Questo permette al creatore dello show Dan Fogelman (This is us, Cars) e al suo team di costruire delle figure di personaggi tra i migliori visti recentemente in tv, dal rigidissimo ma ostinato protagonista Xavier Collins (Sterling K. Brown) alla già citata Sinatra (Julianne Nicholson) al presidente infelice Cal Bradford (James Marsden). E molto all’americana, finirà tutto con una rivolta armata contro il potere costituito, colpevole di tramare contro i suoi cittadini. Del resto, gli Usa sono nati proprio così.

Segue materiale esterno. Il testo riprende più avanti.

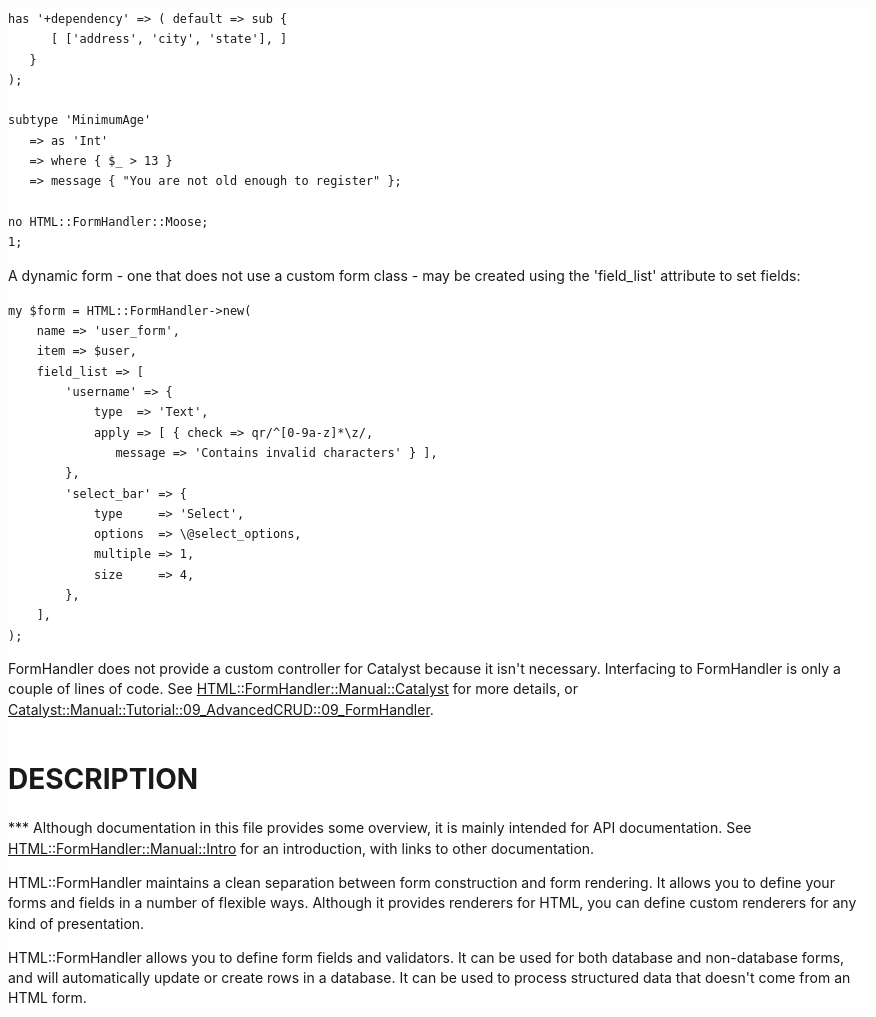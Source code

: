     has '+dependency' => ( default => sub {
          [ ['address', 'city', 'state'], ]
       }
    );

    subtype 'MinimumAge'
       => as 'Int'
       => where { $_ > 13 }
       => message { "You are not old enough to register" };

    no HTML::FormHandler::Moose;
    1;

A dynamic form - one that does not use a custom form class - may be
created using the 'field\_list' attribute to set fields:

    my $form = HTML::FormHandler->new(
        name => 'user_form',
        item => $user,
        field_list => [
            'username' => {
                type  => 'Text',
                apply => [ { check => qr/^[0-9a-z]*\z/,
                   message => 'Contains invalid characters' } ],
            },
            'select_bar' => {
                type     => 'Select',
                options  => \@select_options,
                multiple => 1,
                size     => 4,
            },
        ],
    );

FormHandler does not provide a custom controller for Catalyst because
it isn't necessary. Interfacing to FormHandler is only a couple of
lines of code. See [HTML::FormHandler::Manual::Catalyst](https://metacpan.org/pod/HTML%3A%3AFormHandler%3A%3AManual%3A%3ACatalyst) for more
details, or [Catalyst::Manual::Tutorial::09\_AdvancedCRUD::09\_FormHandler](https://metacpan.org/pod/Catalyst%3A%3AManual%3A%3ATutorial%3A%3A09_AdvancedCRUD%3A%3A09_FormHandler).

# DESCRIPTION

\*\*\* Although documentation in this file provides some overview, it is mainly
intended for API documentation. See [HTML::FormHandler::Manual::Intro](https://metacpan.org/pod/HTML%3A%3AFormHandler%3A%3AManual%3A%3AIntro)
for an introduction, with links to other documentation.

HTML::FormHandler maintains a clean separation between form construction
and form rendering. It allows you to define your forms and fields in a
number of flexible ways. Although it provides renderers for HTML, you
can define custom renderers for any kind of presentation.

HTML::FormHandler allows you to define form fields and validators. It can
be used for both database and non-database forms, and will
automatically update or create rows in a database. It can be used
to process structured data that doesn't come from an HTML form.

Ma c’è un’altra città-bunker della tv recente di cui si è parlato molto. È quella che dà il titolo a Silo (2 stagioni, Apple Tv+, basata sulla trilogia di Hugh Howey). È il prodotto della rilettura che lo scrittore inglese Ballard e poi il cyberpunk, da Akira ai libri di Gibson e Sterling a Matrix fino alla progettazione del mondo di Cyberpunk 2077, hanno fatto delle grandi unità abitative del ‘900, nate con premesse illuministe e propositi di razionalizzazione e finite per diventare alle volte un mezzo inferno in terra, vedi le Vele di Scampia.

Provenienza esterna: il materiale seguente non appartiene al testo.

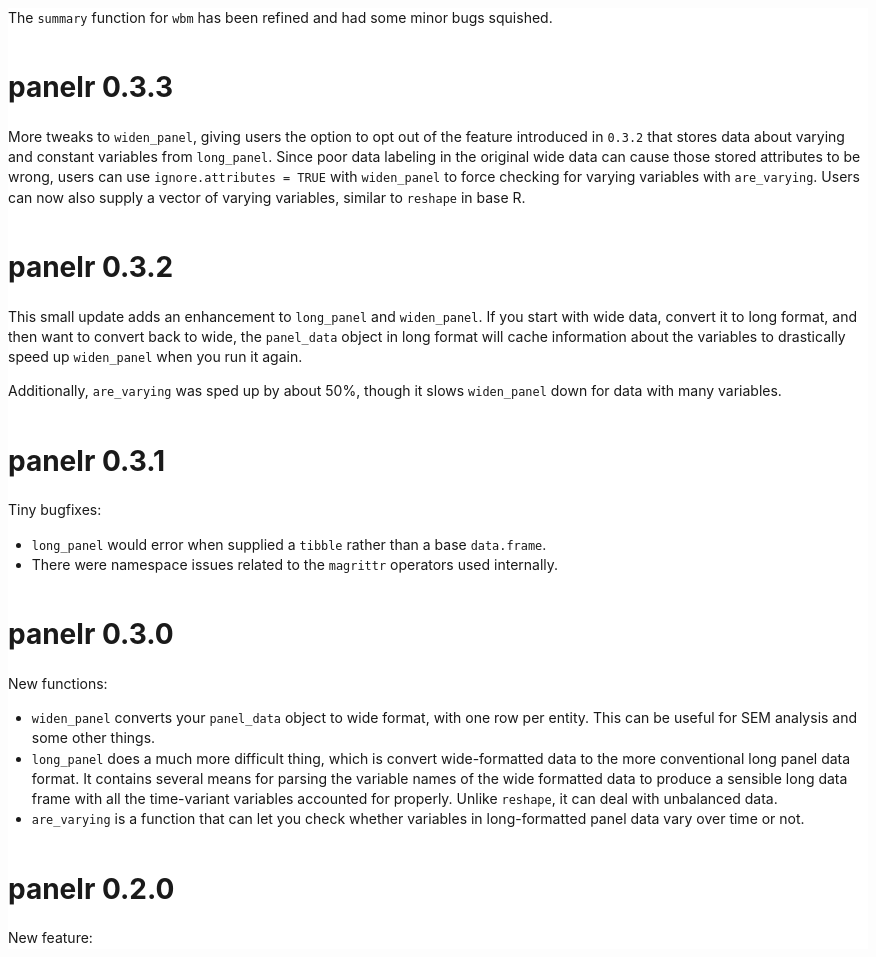 The `summary` function for `wbm` has been refined and had some minor bugs 
squished.

# panelr 0.3.3

More tweaks to `widen_panel`, giving users the option to opt out of the 
feature introduced in `0.3.2` that stores data about varying and constant
variables from `long_panel`. Since poor data labeling in the original wide
data can cause those stored attributes to be wrong, users can use 
`ignore.attributes = TRUE` with `widen_panel` to force checking for varying
variables with `are_varying`. Users can now also supply a vector of varying
variables, similar to `reshape` in base R.

# panelr 0.3.2

This small update adds an enhancement to `long_panel` and `widen_panel`. If
you start with wide data, convert it to long format, and then want to convert
back to wide, the `panel_data` object in long format will cache information
about the variables to drastically speed up `widen_panel` when you run it again.

Additionally, `are_varying` was sped up by about 50%, though it slows 
`widen_panel` down for data with many variables.

# panelr 0.3.1

Tiny bugfixes:

* `long_panel` would error when supplied a `tibble` rather than a base 
`data.frame`.
* There were namespace issues related to the `magrittr` operators used 
internally.

# panelr 0.3.0

New functions:

* `widen_panel` converts your `panel_data` object to wide format, with one row 
per entity. This can be useful for SEM analysis and some other things.
* `long_panel` does a much more difficult thing, which is convert wide-formatted
data to the more conventional long panel data format. It contains several 
means for parsing the variable names of the wide formatted data to produce
a sensible long data frame with all the time-variant variables accounted for
properly. Unlike `reshape`, it can deal with unbalanced data.
* `are_varying` is a function that can let you check whether variables in 
long-formatted panel data vary over time or not.

# panelr 0.2.0

New feature:
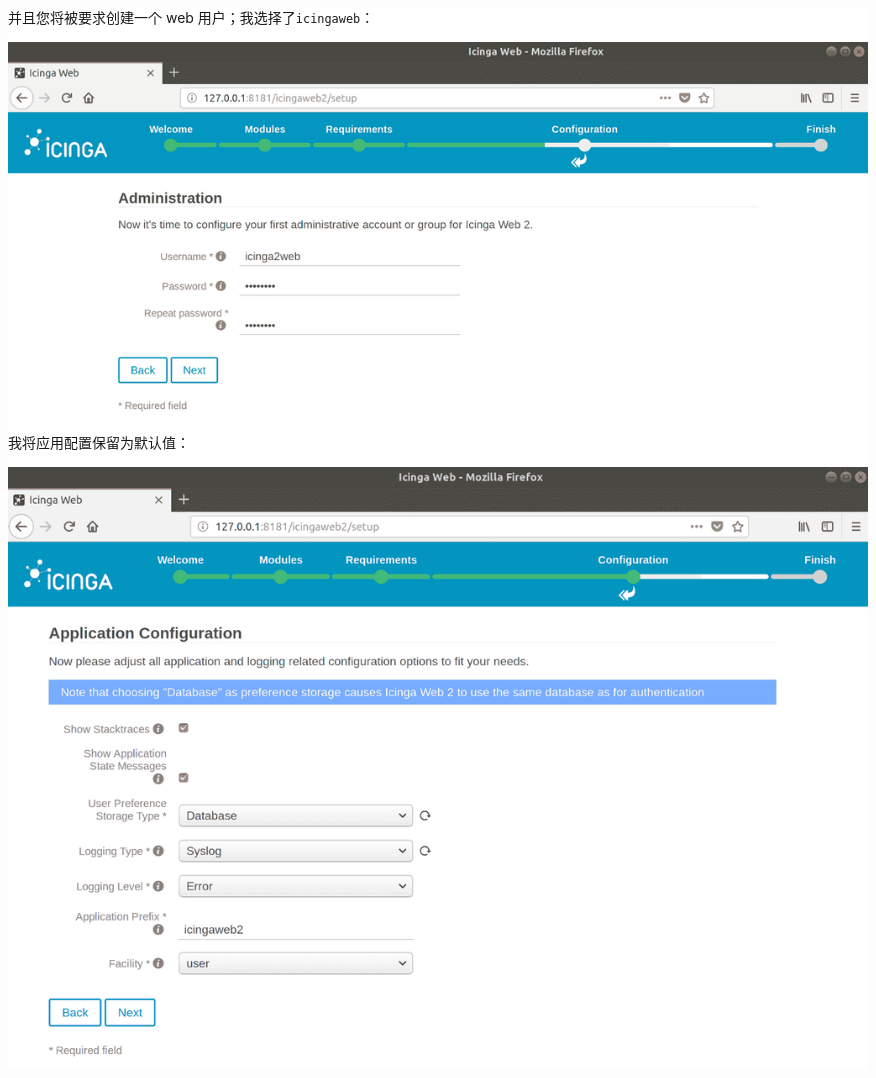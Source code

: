 并且您将被要求创建一个 web 用户；我选择了`icingaweb`：

![](img/59edf32f-5a7b-4aac-8a9b-5fa4503253bd.png)

我将应用配置保留为默认值：

![](img/b5fd06f3-1308-4536-9d4d-c47d17209882.png)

La casa-alveare è diventata una distopia dell’abitare, claustrofobica fino all’osceno, gerarchizzata su livelli, sempre in bilico tra l’anarchia che ci si crea e il controllo che con cui l’autorità la soffoca. Il “silo” è appunto questo, un vespaio brutalista che si srotola verso le profondità del pianeta, un susseguirsi di gironi danteschi che si offrono come unica alternativa alla morte certa in un pianeta diventato inospitale - o che almeno si dice che lo sia. Ed è il contesto dove si sviluppa un bellissimo racconto di fantascienza, un thriller avvincente e molto psicologico che non colpisce però lo spettatore come la più recente serie Hulu.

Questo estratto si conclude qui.